Rabble Rabble: Todd McCafrey, Matt Ciarleglio, Kaylee Preston, Ralph Darski
Rabble Rabble: Todd McCafrey, Matt Ciarleglio, Kaylee Preston, Ralph Darski Credit: John Sturdy

Rabble Rabble used to be one of those bands that seem to turn up on every third bill in town. By their own estimate, in 2009 they played more than 80 times in Chicago. And this year they had 35 shows between January and early July, when they left for almost a month on a tour of the south and east coast.

Singer and guitarist Ralph Darski, who founded Rabble Rabble about four years ago with fellow singer-guitarist Todd McCafrey, knows that local gigs often provide diminishing returns. Playing a lot can get your band in front of a lot of people, but it also tends to burn out your regular fans. “January of this year we played seven shows in the city. Which is insane to think about. . . . I mean, why the fuck would you do that? It was kind of stupid in terms of the business end of being a band,” he says. “But I mean, we love playing shows and having a good time. So we’d play a bunch of DIY shows and Cole’s.” Not at all by coincidence, Cole’s is where Darski and bassist Matt Ciarleglio have arranged to meet me—the Logan Square dive is one of their regular neighborhood bars.

Constant gigging not only whipped the band into shape—they’re now an enviably tight rock machine—but also colored the content of their lyrics. “A lot of the songs are just about that,” Darski says. “Just kind of playing shows. And having a good time. And being with your friends and your community.”

Bands that play out as often as Rabble Rabble has don’t usually keep it up forever. A lot of them simply wear themselves out and break up—it can be pretty tough on morale to work so hard if your crowds aren’t getting any bigger. Luckier bands get popular enough to move up to better slots on bills at larger venues, where it’s even more important to have a good draw—meaning the economics of the business discourage playing every week.

This looks to be the direction Rabble Rabble are heading. Over the past few months they’ve gone from being the band whose name you see on every flyer in town to the band you see talked about on every music blog in town—including popular outlets like Loud Loop Press and Consequence of Sound. They’ve also hit several of the other milestones you tend to see these days in the bios of up-and-coming Chicago indie-rock bands, like releasing a cassette version of their 2009 EP Jailbait on Plustapes last November, being filmed in their practice space for a Giant System video in July 2009, and racking up spins on CHIRP Radio.

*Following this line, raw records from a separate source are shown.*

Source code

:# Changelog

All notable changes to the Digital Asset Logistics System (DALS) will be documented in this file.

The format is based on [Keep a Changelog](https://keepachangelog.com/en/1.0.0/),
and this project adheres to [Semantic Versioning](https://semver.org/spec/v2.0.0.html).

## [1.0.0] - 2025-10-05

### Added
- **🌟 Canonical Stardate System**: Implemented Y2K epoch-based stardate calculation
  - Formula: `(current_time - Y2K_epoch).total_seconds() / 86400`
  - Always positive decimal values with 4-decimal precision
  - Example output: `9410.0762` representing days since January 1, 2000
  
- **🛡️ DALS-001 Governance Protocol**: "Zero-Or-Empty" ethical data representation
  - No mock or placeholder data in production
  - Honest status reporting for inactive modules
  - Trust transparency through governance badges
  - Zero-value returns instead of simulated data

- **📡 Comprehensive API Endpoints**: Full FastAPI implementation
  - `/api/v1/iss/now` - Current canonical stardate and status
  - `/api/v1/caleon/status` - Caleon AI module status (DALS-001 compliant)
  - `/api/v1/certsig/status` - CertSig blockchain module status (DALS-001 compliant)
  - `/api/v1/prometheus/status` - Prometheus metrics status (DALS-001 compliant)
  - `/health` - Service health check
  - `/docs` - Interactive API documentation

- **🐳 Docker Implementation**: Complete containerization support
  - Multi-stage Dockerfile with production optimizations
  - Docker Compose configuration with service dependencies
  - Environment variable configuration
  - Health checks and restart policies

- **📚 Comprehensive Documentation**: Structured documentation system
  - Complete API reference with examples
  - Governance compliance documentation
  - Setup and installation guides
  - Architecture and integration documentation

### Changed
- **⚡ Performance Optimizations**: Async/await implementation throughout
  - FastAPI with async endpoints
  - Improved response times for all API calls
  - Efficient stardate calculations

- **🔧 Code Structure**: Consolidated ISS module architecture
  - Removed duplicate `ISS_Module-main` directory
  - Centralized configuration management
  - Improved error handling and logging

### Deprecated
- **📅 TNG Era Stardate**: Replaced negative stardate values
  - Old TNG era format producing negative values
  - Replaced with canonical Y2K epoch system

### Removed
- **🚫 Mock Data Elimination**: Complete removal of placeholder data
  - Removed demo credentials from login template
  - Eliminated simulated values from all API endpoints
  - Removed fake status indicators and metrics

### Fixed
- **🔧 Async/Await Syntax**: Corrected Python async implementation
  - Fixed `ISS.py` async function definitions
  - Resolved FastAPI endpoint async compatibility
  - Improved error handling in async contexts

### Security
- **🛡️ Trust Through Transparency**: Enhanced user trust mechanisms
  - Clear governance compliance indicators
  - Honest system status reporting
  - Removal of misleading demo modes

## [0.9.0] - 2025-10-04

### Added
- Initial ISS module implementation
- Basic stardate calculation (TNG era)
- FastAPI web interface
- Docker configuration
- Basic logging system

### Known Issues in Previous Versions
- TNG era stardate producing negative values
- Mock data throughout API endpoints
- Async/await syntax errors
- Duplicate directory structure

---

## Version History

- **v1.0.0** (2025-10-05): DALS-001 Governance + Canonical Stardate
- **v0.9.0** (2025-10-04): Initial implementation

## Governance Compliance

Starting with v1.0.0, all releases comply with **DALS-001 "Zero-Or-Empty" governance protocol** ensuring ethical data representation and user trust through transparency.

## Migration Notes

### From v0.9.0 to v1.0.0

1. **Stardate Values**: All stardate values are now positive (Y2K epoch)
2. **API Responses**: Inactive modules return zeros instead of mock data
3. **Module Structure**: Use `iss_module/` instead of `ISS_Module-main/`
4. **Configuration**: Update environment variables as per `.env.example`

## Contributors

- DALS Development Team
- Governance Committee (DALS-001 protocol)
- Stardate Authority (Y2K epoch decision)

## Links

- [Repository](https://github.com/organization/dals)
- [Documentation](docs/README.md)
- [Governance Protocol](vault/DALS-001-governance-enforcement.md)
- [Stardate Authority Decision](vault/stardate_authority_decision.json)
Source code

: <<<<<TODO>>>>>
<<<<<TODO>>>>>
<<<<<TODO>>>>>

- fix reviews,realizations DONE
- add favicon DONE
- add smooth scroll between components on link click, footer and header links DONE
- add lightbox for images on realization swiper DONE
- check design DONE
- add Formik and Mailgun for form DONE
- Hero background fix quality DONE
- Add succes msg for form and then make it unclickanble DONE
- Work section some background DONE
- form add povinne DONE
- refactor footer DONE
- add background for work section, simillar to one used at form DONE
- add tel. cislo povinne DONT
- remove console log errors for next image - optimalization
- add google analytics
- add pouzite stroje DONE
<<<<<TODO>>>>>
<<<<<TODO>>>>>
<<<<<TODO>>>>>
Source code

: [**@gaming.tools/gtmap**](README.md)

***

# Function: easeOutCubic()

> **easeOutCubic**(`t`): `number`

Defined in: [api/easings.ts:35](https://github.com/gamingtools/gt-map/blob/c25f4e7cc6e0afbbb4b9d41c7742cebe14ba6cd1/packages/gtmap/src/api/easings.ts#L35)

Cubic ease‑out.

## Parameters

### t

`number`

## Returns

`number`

In August Rabble Rabble released their debut LP, Bangover, on Commune Records, a label they run with the bands Great Society Mind Destroyers and Dark Fog. (It was the first vinyl LP for Commune, which started as a CD-R label in March 2009.) Since then the band has attracted even more attention, and the album’s ten songs are good enough that I can only imagine bigger things on the way.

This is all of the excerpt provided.